Explainability-Guided Defense: Attribution-Aware Model Refinement Against Adversarial Data Attacks
This addresses the need for transparent and robust defenses in safety-critical domains like healthcare and autonomous navigation, offering an incremental improvement by integrating interpretability into adversarial training.
The paper tackles adversarial vulnerability in deep learning by linking interpretability and robustness, using LIME to identify and suppress spurious features during training, resulting in improved adversarial robustness and out-of-distribution generalization on datasets like CIFAR-10 and CIFAR-100.

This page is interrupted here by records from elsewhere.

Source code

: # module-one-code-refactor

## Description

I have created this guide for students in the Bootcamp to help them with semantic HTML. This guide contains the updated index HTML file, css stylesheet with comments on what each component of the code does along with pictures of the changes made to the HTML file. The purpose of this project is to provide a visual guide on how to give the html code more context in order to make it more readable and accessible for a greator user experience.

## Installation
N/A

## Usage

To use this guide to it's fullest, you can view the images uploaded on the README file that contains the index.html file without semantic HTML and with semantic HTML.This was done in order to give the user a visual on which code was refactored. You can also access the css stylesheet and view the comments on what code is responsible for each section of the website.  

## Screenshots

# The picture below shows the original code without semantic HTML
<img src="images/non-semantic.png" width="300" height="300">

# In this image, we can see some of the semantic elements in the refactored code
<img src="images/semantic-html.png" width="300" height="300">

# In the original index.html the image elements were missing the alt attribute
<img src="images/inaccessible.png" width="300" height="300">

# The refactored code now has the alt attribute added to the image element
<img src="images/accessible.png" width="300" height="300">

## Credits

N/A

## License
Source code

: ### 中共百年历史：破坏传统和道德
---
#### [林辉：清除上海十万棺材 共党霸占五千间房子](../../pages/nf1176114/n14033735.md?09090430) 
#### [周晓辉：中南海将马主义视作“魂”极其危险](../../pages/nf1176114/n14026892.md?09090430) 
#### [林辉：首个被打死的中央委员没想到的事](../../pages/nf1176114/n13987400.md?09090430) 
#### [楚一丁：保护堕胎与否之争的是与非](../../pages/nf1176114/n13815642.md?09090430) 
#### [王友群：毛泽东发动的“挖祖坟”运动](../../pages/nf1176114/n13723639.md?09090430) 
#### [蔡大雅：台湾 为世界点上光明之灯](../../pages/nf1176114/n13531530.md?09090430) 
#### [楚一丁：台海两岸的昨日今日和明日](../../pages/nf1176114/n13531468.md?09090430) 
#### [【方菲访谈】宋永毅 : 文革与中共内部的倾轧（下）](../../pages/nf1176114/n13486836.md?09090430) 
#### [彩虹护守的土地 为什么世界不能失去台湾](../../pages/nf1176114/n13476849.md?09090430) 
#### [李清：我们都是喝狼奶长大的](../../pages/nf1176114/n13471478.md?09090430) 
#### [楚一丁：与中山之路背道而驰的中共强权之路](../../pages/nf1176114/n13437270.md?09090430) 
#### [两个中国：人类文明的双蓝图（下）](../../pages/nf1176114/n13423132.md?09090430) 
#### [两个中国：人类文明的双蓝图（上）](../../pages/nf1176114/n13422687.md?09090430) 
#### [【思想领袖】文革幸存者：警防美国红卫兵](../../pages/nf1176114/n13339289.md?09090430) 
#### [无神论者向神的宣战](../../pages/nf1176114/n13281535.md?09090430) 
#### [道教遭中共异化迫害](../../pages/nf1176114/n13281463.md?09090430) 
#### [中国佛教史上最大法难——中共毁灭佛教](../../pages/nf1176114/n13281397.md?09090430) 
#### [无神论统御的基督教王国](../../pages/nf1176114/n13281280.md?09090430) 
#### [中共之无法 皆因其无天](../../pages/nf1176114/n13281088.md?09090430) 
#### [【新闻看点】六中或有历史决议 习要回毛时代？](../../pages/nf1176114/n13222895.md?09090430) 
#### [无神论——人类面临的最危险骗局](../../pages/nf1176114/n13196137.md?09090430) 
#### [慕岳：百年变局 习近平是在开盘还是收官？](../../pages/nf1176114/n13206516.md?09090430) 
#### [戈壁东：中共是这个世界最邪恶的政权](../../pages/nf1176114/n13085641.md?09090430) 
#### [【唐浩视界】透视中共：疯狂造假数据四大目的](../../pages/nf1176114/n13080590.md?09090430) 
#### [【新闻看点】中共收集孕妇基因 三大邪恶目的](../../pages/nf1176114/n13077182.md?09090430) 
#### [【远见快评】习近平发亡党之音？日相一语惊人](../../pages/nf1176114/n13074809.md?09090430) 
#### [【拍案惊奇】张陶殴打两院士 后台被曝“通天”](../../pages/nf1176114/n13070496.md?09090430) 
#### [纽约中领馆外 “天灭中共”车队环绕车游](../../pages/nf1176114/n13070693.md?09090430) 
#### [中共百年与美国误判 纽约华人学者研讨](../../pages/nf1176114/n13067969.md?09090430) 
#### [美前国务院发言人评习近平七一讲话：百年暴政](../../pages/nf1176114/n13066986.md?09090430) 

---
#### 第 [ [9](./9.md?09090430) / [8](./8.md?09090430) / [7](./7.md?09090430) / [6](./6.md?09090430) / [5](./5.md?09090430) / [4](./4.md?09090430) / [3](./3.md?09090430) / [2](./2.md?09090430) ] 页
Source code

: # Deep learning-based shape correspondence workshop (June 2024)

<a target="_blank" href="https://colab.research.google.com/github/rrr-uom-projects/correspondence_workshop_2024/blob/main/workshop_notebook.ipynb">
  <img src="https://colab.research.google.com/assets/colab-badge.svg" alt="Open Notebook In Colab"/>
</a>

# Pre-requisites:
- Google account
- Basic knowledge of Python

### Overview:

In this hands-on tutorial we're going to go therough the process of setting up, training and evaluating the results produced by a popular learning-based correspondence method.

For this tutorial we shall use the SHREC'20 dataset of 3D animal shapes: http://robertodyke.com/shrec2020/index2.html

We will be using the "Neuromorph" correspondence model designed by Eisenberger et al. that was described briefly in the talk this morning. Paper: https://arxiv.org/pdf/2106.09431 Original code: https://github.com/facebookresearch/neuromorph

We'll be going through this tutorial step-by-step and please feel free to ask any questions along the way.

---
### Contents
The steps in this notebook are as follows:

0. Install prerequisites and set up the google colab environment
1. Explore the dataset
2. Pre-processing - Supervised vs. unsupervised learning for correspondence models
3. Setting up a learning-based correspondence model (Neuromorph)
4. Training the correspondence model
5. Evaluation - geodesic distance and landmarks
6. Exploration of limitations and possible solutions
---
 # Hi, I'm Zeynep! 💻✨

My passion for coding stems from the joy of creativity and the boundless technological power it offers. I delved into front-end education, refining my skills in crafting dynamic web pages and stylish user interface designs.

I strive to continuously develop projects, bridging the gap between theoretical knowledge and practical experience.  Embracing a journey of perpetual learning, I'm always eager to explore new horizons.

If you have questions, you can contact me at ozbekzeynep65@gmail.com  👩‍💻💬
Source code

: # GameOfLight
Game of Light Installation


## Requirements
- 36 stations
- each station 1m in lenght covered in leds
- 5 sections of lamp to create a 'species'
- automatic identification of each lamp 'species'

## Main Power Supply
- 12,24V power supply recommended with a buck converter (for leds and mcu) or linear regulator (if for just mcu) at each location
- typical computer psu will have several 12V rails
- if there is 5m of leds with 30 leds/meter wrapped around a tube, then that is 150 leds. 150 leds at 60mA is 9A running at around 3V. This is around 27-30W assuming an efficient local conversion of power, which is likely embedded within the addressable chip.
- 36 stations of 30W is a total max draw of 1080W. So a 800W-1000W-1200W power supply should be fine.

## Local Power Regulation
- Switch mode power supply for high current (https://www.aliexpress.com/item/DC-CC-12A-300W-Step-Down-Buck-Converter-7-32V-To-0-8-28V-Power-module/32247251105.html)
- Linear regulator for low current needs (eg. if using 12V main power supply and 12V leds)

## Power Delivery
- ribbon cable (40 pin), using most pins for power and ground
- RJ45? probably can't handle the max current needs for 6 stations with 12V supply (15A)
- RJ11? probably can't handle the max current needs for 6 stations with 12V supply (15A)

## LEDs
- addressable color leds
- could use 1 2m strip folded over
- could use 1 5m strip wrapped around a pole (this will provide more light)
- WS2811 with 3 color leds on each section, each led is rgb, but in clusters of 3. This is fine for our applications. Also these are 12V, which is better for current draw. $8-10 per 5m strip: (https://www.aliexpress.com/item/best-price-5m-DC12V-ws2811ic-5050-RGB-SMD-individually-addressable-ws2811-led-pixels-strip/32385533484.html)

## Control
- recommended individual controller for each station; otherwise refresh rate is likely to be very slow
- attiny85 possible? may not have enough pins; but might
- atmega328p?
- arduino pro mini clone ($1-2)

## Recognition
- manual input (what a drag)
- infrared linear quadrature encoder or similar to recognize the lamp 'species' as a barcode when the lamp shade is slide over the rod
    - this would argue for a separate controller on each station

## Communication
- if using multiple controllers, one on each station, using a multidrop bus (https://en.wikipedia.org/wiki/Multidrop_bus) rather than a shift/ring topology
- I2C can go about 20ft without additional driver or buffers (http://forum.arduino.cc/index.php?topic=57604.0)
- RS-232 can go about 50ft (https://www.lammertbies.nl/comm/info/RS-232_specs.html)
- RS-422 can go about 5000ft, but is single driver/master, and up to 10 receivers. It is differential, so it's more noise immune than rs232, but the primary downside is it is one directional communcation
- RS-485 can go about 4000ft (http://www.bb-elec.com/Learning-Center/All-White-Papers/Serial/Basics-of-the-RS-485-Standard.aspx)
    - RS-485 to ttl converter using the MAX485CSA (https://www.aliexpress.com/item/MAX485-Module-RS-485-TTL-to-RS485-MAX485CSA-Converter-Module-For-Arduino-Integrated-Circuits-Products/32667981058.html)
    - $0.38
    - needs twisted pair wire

The growing reliance on deep learning models in safety-critical domains such as healthcare and autonomous navigation underscores the need for defenses that are both robust to adversarial perturbations and transparent in their decision-making. In this paper, we identify a connection between interpretability and robustness that can be directly leveraged during training. Specifically, we observe that spurious, unstable, or semantically irrelevant features identified through Local Interpretable Model-Agnostic Explanations (LIME) contribute disproportionately to adversarial vulnerability. Building on this insight, we introduce an attribution-guided refinement framework that transforms LIME from a passive diagnostic into an active training signal. Our method systematically suppresses spurious features using feature masking, sensitivity-aware regularization, and adversarial augmentation in a closed-loop refinement pipeline. This approach does not require additional datasets or model architectures and integrates seamlessly into standard adversarial training. Theoretically, we derive an attribution-aware lower bound on adversarial distortion that formalizes the link between explanation alignment and robustness. Empirical evaluations on CIFAR-10, CIFAR-10-C, and CIFAR-100 demonstrate substantial improvements in adversarial robustness and out-of-distribution generalization.